Monday, January 21, 2013

gawk - Date and time calculation functions

gawk has 3 functions to calculate date and time:
  • systime
  • strftime
  • mktime
   Let us see in this article how to use these functions:

   This function is equivalent to the Unix date (date +%s) command. It gives the Unix time, total number of seconds elapsed since the epoch(01-01-1970 00:00:00).
$ echo | awk '{print systime();}'
Note: systime function does not take any arguments.

   A very common function used in gawk to format the systime into a calendar format.
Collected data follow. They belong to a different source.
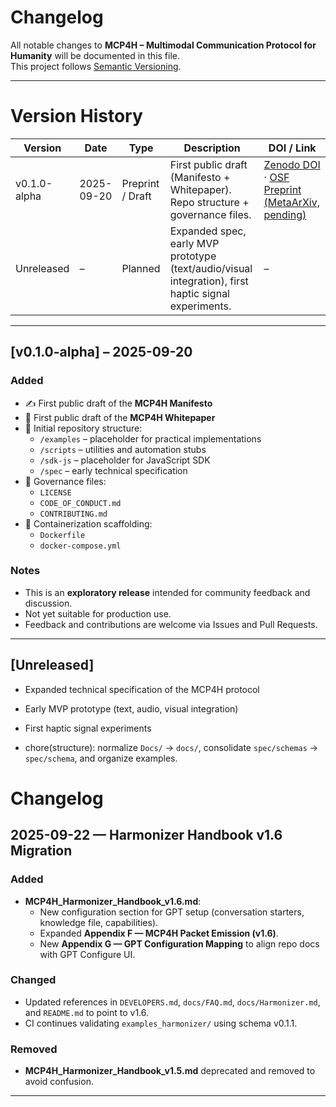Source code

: # Changelog

All notable changes to **MCP4H – Multimodal Communication Protocol for Humanity** will be documented in this file.  
This project follows [Semantic Versioning](https://semver.org/).

---

# Version History

| Version   | Date       | Type        | Description                                   | DOI / Link                                                                 |
|-----------|------------|-------------|-----------------------------------------------|-----------------------------------------------------------------------------|
| v0.1.0-alpha | 2025-09-20 | Preprint / Draft | First public draft (Manifesto + Whitepaper). Repo structure + governance files. | [Zenodo DOI](https://doi.org/10.5281/zenodo.17164550) · [OSF Preprint (MetaArXiv, pending)](https://osf.io/preprints/metaarxiv) |
| Unreleased | –          | Planned     | Expanded spec, early MVP prototype (text/audio/visual integration), first haptic signal experiments. | –                                                                           |

---

## [v0.1.0-alpha] – 2025-09-20
### Added
- ✍️ First public draft of the **MCP4H Manifesto**  
- 📄 First public draft of the **MCP4H Whitepaper**  
- 📂 Initial repository structure:
  - `/examples` – placeholder for practical implementations
  - `/scripts` – utilities and automation stubs
  - `/sdk-js` – placeholder for JavaScript SDK
  - `/spec` – early technical specification
- 📜 Governance files:
  - `LICENSE`
  - `CODE_OF_CONDUCT.md`
  - `CONTRIBUTING.md`
- 🐳 Containerization scaffolding:
  - `Dockerfile`
  - `docker-compose.yml`

### Notes
- This is an **exploratory release** intended for community feedback and discussion.  
- Not yet suitable for production use.  
- Feedback and contributions are welcome via Issues and Pull Requests.

---

## [Unreleased]
- Expanded technical specification of the MCP4H protocol
- Early MVP prototype (text, audio, visual integration)
- First haptic signal experiments

- chore(structure): normalize `Docs/` → `docs/`, consolidate `spec/schemas` → `spec/schema`, and organize examples.

# Changelog

## 2025-09-22 — Harmonizer Handbook v1.6 Migration

### Added
- **MCP4H_Harmonizer_Handbook_v1.6.md**:  
  - New configuration section for GPT setup (conversation starters, knowledge file, capabilities).  
  - Expanded **Appendix F — MCP4H Packet Emission (v1.6)**.  
  - New **Appendix G — GPT Configuration Mapping** to align repo docs with GPT Configure UI.  

### Changed
- Updated references in `DEVELOPERS.md`, `docs/FAQ.md`, `docs/Harmonizer.md`, and `README.md` to point to v1.6.  
- CI continues validating `examples_harmonizer/` using schema v0.1.1.

### Removed
- **MCP4H_Harmonizer_Handbook_v1.5.md** deprecated and removed to avoid confusion.  

---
Using this function, from the systime, the year, month, date, hours, mins and seconds can be separated.

   strftime (<format specifiers>,unix time);
1. Printing current date time using strftime:
$ echo | awk '{print strftime("%d-%m-%y %H-%M-%S",systime());}'
14-01-13 12-37-45
   strftime takes format specifiers which are same as the format specifiers available with the date command. %d for date, %m for month number (1 to 12), %y for the 2 digit year number, %H for the hour in 24 hour format, %M for minutes and %S for seconds. In this way, strftime converts Unix time into a date string.
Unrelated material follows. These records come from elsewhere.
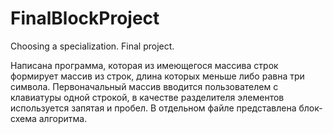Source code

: # FinalBlockProject
Сhoosing a specialization. Final project.

Написана программа, которая из имеющегося массива строк формирует массив из строк, длина которых меньше либо равна три символа.
Первоначальный массив вводится пользователем с клавиатуры одной строкой, в качестве разделителя элементов используется запятая и пробел.
В отдельном файле представлена блок-схема алгоритма.
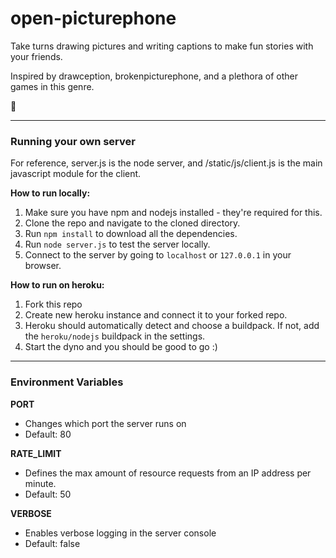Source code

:# open-picturephone

Take turns drawing pictures and writing captions to make fun stories with your friends.

Inspired by drawception, brokenpicturephone, and a plethora of other games in this genre.

:art:

---

### Running your own server
For reference, server.js is the node server, and /static/js/client.js is the main javascript module for the client.

**How to run locally:**
1. Make sure you have npm and nodejs installed - they're required for this.
2. Clone the repo and navigate to the cloned directory.
3. Run `npm install` to download all the dependencies.
4. Run `node server.js` to test the server locally.
5. Connect to the server by going to `localhost` or `127.0.0.1` in your browser.

**How to run on heroku:**
1. Fork this repo
2. Create new heroku instance and connect it to your forked repo.
3. Heroku should automatically detect and choose a buildpack. If not, add the `heroku/nodejs` buildpack in the settings.
4. Start the dyno and you should be good to go :)

---

### Environment Variables

**PORT**
- Changes which port the server runs on
- Default: 80

**RATE_LIMIT**
- Defines the max amount of resource requests from an IP address per minute.
- Default: 50

**VERBOSE**
- Enables verbose logging in the server console
- Default: false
2. Display current date time using strftime without systime:
$ echo | awk '{print strftime("%d-%m-%y %H-%M-%S");}'
14-01-13 12-38-08
   Both the arguments of strftime are optional. When the timestamp is not provided, it takes the systime by default.
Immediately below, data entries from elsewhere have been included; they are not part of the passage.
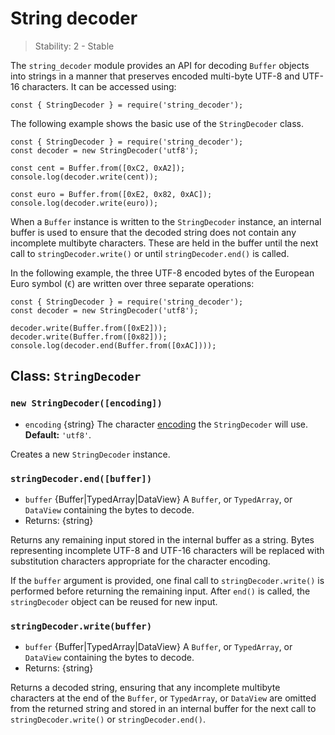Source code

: String decoder
==============

> Stability: 2 - Stable

The `string_decoder` module provides an API for decoding `Buffer` objects into strings in a manner that preserves encoded multi-byte UTF-8 and UTF-16 characters. It can be accessed using:

    const { StringDecoder } = require('string_decoder');

The following example shows the basic use of the `StringDecoder` class.

    const { StringDecoder } = require('string_decoder');
    const decoder = new StringDecoder('utf8');

    const cent = Buffer.from([0xC2, 0xA2]);
    console.log(decoder.write(cent));

    const euro = Buffer.from([0xE2, 0x82, 0xAC]);
    console.log(decoder.write(euro));

When a `Buffer` instance is written to the `StringDecoder` instance, an internal buffer is used to ensure that the decoded string does not contain any incomplete multibyte characters. These are held in the buffer until the next call to `stringDecoder.write()` or until `stringDecoder.end()` is called.

In the following example, the three UTF-8 encoded bytes of the European Euro symbol (`€`) are written over three separate operations:

    const { StringDecoder } = require('string_decoder');
    const decoder = new StringDecoder('utf8');

    decoder.write(Buffer.from([0xE2]));
    decoder.write(Buffer.from([0x82]));
    console.log(decoder.end(Buffer.from([0xAC])));

Class: `StringDecoder`
----------------------

### `new StringDecoder([encoding])`

-   `encoding` {string} The character [encoding](buffer.md#buffer_buffers_and_character_encodings) the `StringDecoder` will use. **Default:** `'utf8'`.

Creates a new `StringDecoder` instance.

### `stringDecoder.end([buffer])`

-   `buffer` {Buffer|TypedArray|DataView} A `Buffer`, or `TypedArray`, or `DataView` containing the bytes to decode.
-   Returns: {string}

Returns any remaining input stored in the internal buffer as a string. Bytes representing incomplete UTF-8 and UTF-16 characters will be replaced with substitution characters appropriate for the character encoding.

If the `buffer` argument is provided, one final call to `stringDecoder.write()` is performed before returning the remaining input. After `end()` is called, the `stringDecoder` object can be reused for new input.

### `stringDecoder.write(buffer)`

-   `buffer` {Buffer|TypedArray|DataView} A `Buffer`, or `TypedArray`, or `DataView` containing the bytes to decode.
-   Returns: {string}

Returns a decoded string, ensuring that any incomplete multibyte characters at the end of the `Buffer`, or `TypedArray`, or `DataView` are omitted from the returned string and stored in an internal buffer for the next call to `stringDecoder.write()` or `stringDecoder.end()`.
3. strftime with no arguments:
$ echo | awk '{print strftime();}'
Mon Jan 14 12:30:05 IST 2013
  strftime without the format specifiers provides the output in the default output format as the Unix date command.

    mktime function converts any given date time string into a Unix time, which is of the systime format.
  mktime(date time string) # where date time string is a string which contains atleast 6 components in the following order: YYYY MM DD HH MM SS

1. Printing timestamp for a specific date time :
$ echo | awk '{print mktime("2012 12 21 0 0 0");}'
     This gives the Unix time for the date 21-Dec-12.

2.  Using strftime with mktime:
$ echo | awk '{print strftime("%d-%m-%Y",mktime("2012 12 21 0 0 0"));}'
   The output of mktime can be validated by formatting the mktime output using the strftime function as above.

3. Negative date in mktime:
$ echo | awk '{print strftime("%d-%m-%Y",mktime("2012 12 -1 0 0 0"));}'
  mktime can take negative values as well. -1 in the date position indicates one day before the date specified which in this case leads to 29th Nov 2012.

4. Negative hour value in mktime:
$ echo | awk '{print strftime("%d-%m-%Y %H-%M-%S",mktime("2012 12 3 -2 0 0"));}'
02-12-2012 22-00-00
    -2 in the hours position indicates 2 hours before the specified date time which in this case leads to "2-Dec-2012 22" hours.